Iterative RL Process: Unlike prior methods relying on distillation, TIR-Judge employs iterative reinforcement learning directly from a baseline model, leveraging rollouts to reinforce tool use and improve reasoning capabilities.

Training Methodology

The training of TIR-Judge is performed in several stages, starting from data collection to iterative refinement using RL. High-quality data pairs are compiled from both human judgments and synthetic examples, ensuring coverage across different domains. The RL setup optimizes the model's ability to alternate between generating code, executing tasks, and refining judgments based on execution results.

Figure 2: The effect of different data mixture used in RL training of TIR-Judge-Zero.

Comparative Analysis

The performance of TIR-Judge was evaluated against various benchmarks, demonstrating substantial improvements over traditional text-only judges. It achieves notable performance gains, with improvements of up to 6.4% in pointwise and 7.7% in pairwise tasks compared to strong reasoning-based judges. The method shows that tool-augmented judges can evolve through self-driven learning without external distilled trajectories.

Figure 3: Experimental results comparing tool-augmented judges against text-only judges under the same training data and settings, as well as the best-of-N inference performance.

Iterative Improvement

TIR-Judge can bootstrap its learning using an iterative reinforcement learning process, refining its tool-use ability through self-supervised trajectories. The training methodology introduces data efficiency by circumventing the need for distillation, achieving high performance with fewer parameters.

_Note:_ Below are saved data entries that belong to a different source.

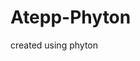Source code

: # Atepp-Phyton
created using phyton

<!-- V1 : Firebase -->
<!-- V2 : MongoDB -->
<!-- V3 : Mysql (Admin) -->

Figure 4: Accuracy of TIR-Judge across different training stages. Base denotes the backbone model without additional training. TIR-Judge-Zero-RS is a variant used in~\cite{zelikman2022star}.

Practical and Theoretical Implications

The introduction of TIR-Judge represents a significant advancement in the LLM evaluation domain by integrating executable tools into the reasoning process. The framework’s success indicates a broader application for integrating various auxiliary functions to bolster interpretative and evaluative tasks in LLMs. Practically, TIR-Judge's approach of reinforcement learning without reliance on distillation charts a scalable path for future AI systems capable of self-improvement.

Conclusion

TIR-Judge demonstrates that integrating tooling directly into LLM training can significantly enhance judgment capabilities, especially for tasks with a computational nature. Future research could expand the scope of integrated tools and explore other domains where precise computation is crucial, further honing the ability of AI to autonomously improve across diverse reasoning tasks.